Quando, un anno fa, mi sono occupata di medicalizzazione della maternità e del rapporto che intercorre tra gravidanza vissuta come “malattia”, paura e tassi di fecondità, non sapevo che da lì a poco sarei rimasta incinta né tanto meno che avrei sentito sulla mia pancia ansie che non immaginavo, considerate “cose delle altre”, che non mi appartenevano.
A suon di inquietudine che sbatteva da una parete all’altra del mio cervello, ho fornito a me stessa la prova provata che l’esperienza supera di gran lunga la teoria.

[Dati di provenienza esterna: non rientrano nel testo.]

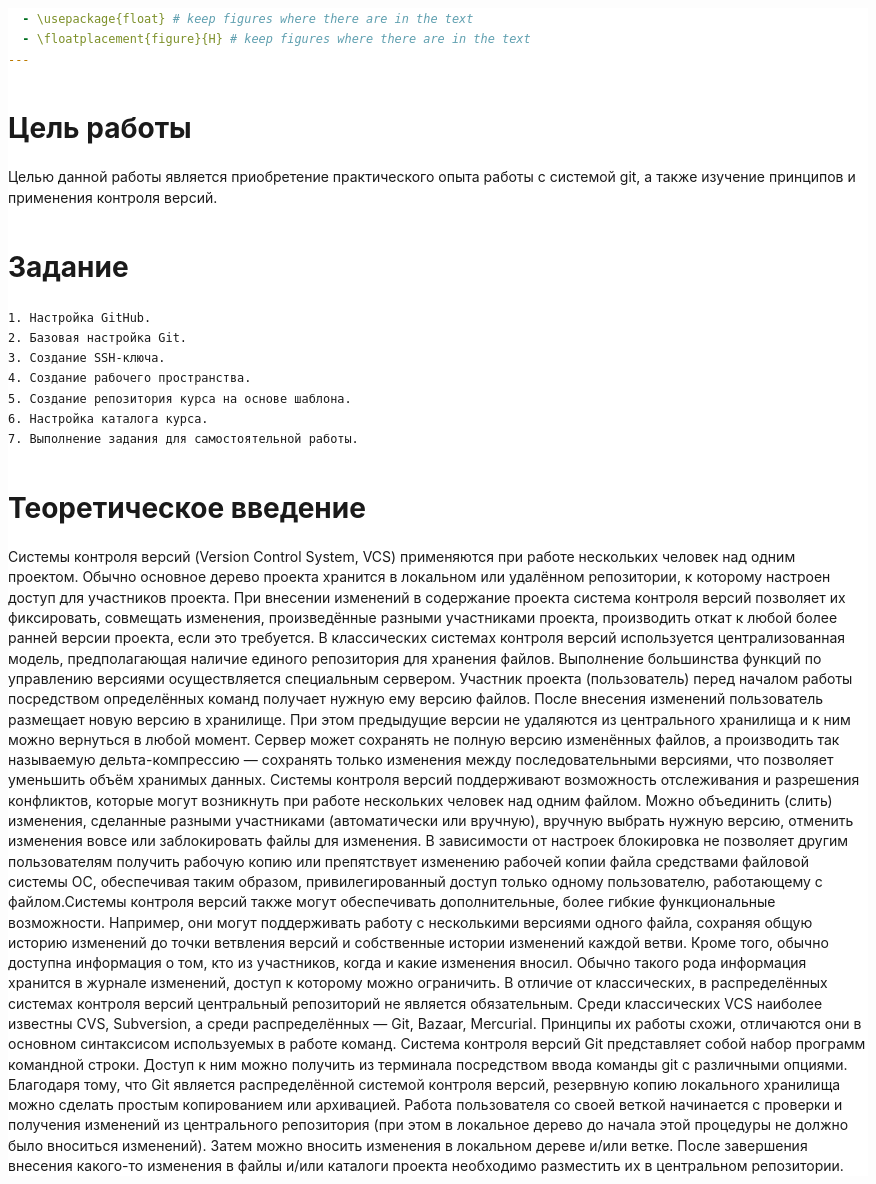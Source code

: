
 ```yaml
  - \usepackage{float} # keep figures where there are in the text
  - \floatplacement{figure}{H} # keep figures where there are in the text
---
```


# Цель работы

Целью данной работы является приобретение практического опыта работы с системой git, а также изучение принципов и применения контроля версий.

# Задание

    1. Настройка GitHub.
    2. Базовая настройка Git.
    3. Создание SSH-ключа.
    4. Создание рабочего пространства.
    5. Создание репозитория курса на основе шаблона.
    6. Настройка каталога курса.
    7. Выполнение задания для самостоятельной работы.


# Теоретическое введение


Системы контроля версий (Version Control System, VCS) применяются при работе нескольких человек над одним проектом. Обычно основное дерево проекта хранится в локальном или удалённом репозитории, к которому настроен доступ для участников проекта. При внесении изменений в содержание проекта система контроля версий позволяет их фиксировать, совмещать изменения, произведённые разными участниками проекта, производить откат к любой более ранней версии проекта, если это требуется. В классических системах контроля версий используется централизованная модель, предполагающая наличие единого репозитория для хранения файлов. Выполнение большинства функций по управлению версиями осуществляется специальным сервером. Участник проекта (пользователь) перед началом работы посредством определённых команд получает нужную ему версию файлов. После внесения изменений пользователь размещает новую версию в хранилище. При этом предыдущие версии не удаляются из центрального хранилища и к ним можно вернуться в любой момент. Сервер может сохранять не полную версию изменённых файлов, а производить так называемую дельта-компрессию — сохранять только изменения между последовательными версиями, что позволяет уменьшить объём хранимых данных. Системы контроля версий поддерживают возможность отслеживания и разрешения конфликтов, которые могут возникнуть при работе нескольких человек над одним файлом. Можно объединить (слить) изменения, сделанные разными участниками (автоматически или вручную), вручную выбрать нужную версию, отменить изменения вовсе или заблокировать файлы для изменения. В зависимости от настроек блокировка не позволяет другим пользователям получить рабочую копию или препятствует изменению рабочей копии файла средствами файловой системы ОС, обеспечивая таким образом, привилегированный доступ только одному пользователю, работающему с файлом.Системы контроля версий также могут обеспечивать дополнительные, более гибкие функциональные возможности. Например, они могут поддерживать работу с несколькими версиями одного файла, сохраняя общую историю изменений до точки ветвления версий и собственные истории изменений каждой ветви. Кроме того, обычно доступна информация о том, кто из участников, когда и какие изменения вносил. Обычно такого рода информация хранится в журнале изменений, доступ к которому можно ограничить. В отличие от классических, в распределённых системах контроля версий центральный репозиторий не является обязательным. Среди классических VCS наиболее известны CVS, Subversion, а среди распределённых — Git, Bazaar, Mercurial. Принципы их работы схожи, отличаются они в основном синтаксисом используемых в работе команд. Система контроля версий Git представляет собой набор программ командной строки. Доступ к ним можно получить из терминала посредством ввода команды git с различными опциями. Благодаря тому, что Git является распределённой системой контроля версий, резервную копию локального хранилища можно сделать простым копированием или архивацией. Работа пользователя со своей веткой начинается с проверки и получения изменений из центрального репозитория (при этом в локальное дерево до начала этой процедуры не должно было вноситься изменений). Затем можно вносить изменения в локальном дереве и/или ветке. После завершения внесения какого-то изменения в файлы и/или каталоги проекта необходимо разместить их в центральном репозитории.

Nella mia ricerca avevo accolto la tesi dello statistico Roberto Volpi (2007), secondo cui la medicalizzazione della maternità è uno dei principali motivi per cui oggi le donne la considerano complicata e pertanto fanno meno figli. A dimostrazione della sua ipotesi, Volpi porta l’esempio della Toscana, distintasi tra il 2005 e il 2006 per i migliori servizi di tutela alla maternità ma anche per il più alto tasso di denatalità del Paese. Non mi interessa qui discutere sulla relazione tra medicalizzazione della maternità e scarso numero di nascite, ma fermarmi a riflettere su quanto un’eccessiva attenzione medica alla gravidanza possa portare un surplus di ansie alle future madri anziché tranquillizzarle, minando al contempo la loro autonomia.
Che la medicalizzazione della gravidanza sia in aumento ce lo confermano i dati: in Italia, ad esempio, la percentuale di donne che si è sottoposta a più di 7 ecografie è passata dal 23,4% degli anni 1999-2000 al 29% tra il 2004 e il 2005.
“A me non succederà!”, dicevo, “Farò solo le tre ecografie gratuite previste”. Macché! L’inciampo si è presentato da subito quando la mia ginecologa mi disse che era molto importante eseguire una primissima ecografia (non prevista) per verificare che la gravidanza non fosse extra-uterina.
“Mio Dio! Che ansia! Non avevo considerato questo rischio”. L’ho fatta quell’ecografia, la consigliava Lei… Ma l’ansia vera mista ad impotenza è arrivata quando mi è stato chiesto se volevo sottopormi al bitest. “Il bitest?” L’esame da effettuarsi tra l’11° e la 13° settimana di gestazione (bisogna decidere in fretta!) per valutare una probabilità statistica ˗non diagnosi!˗ di anomalia cromosomica del feto. Si limita a suggerire, riporto le parole del foglio informativo, in caso di positività, l’eventuale necessità di effettuare test più diagnostici, ecc.
Non avevo considerato neppure questa possibilità. “Un figlio affetto da anomalie cromosomiche! E pensare che da quando so della gravidanza ho sempre avuto la netta sensazione che il mio feto fosse legato alla vita con le unghie e con i denti. Che fare? Cosa devo fare?”. “Lo fanno tutte, è consigliato”, mi dicevano in molti. “Fallo”. “E poi? E se la statistica mi parla di un alto rischio di anomalia? Mi devo sottoporre ad un altro esame. E poi?” Tante domande che non facevano che aumentare le mie ansie. “Vedrai che sarai più serena dopo che hai fatto il test”. Ma io ero già tranquilla! Sentivo, sapevo che potevo stare tranquilla.
Alla fine, dopo tanto ragionare, ho preso con fatica la mia decisione, ma solo mia, non condizionata piuttosto confrontata con il mio compagno. Ma intanto una bella dose d’ansia era stata inghiottita. E, pur grata alla ricerca medica per tutti i progressi raggiunti, mi chiedo: “Non sarà un po’ esagerato questo gran affidarsi alla medicina? Dove sta il limite oltre il quale la medicalizzazione non dispensa più serenità ma solo ansie inutili?” Non lo so, in ogni caso rimane nell’aria un senso di insicurezza che le donne, uniche vere protagoniste dell’esperienza di gestazione, vivono quando vengono messe (ma sono abituate a questo!) nella condizione psicologica di non disporre di loro stesse attraverso un controllo esterno, più o meno diretto.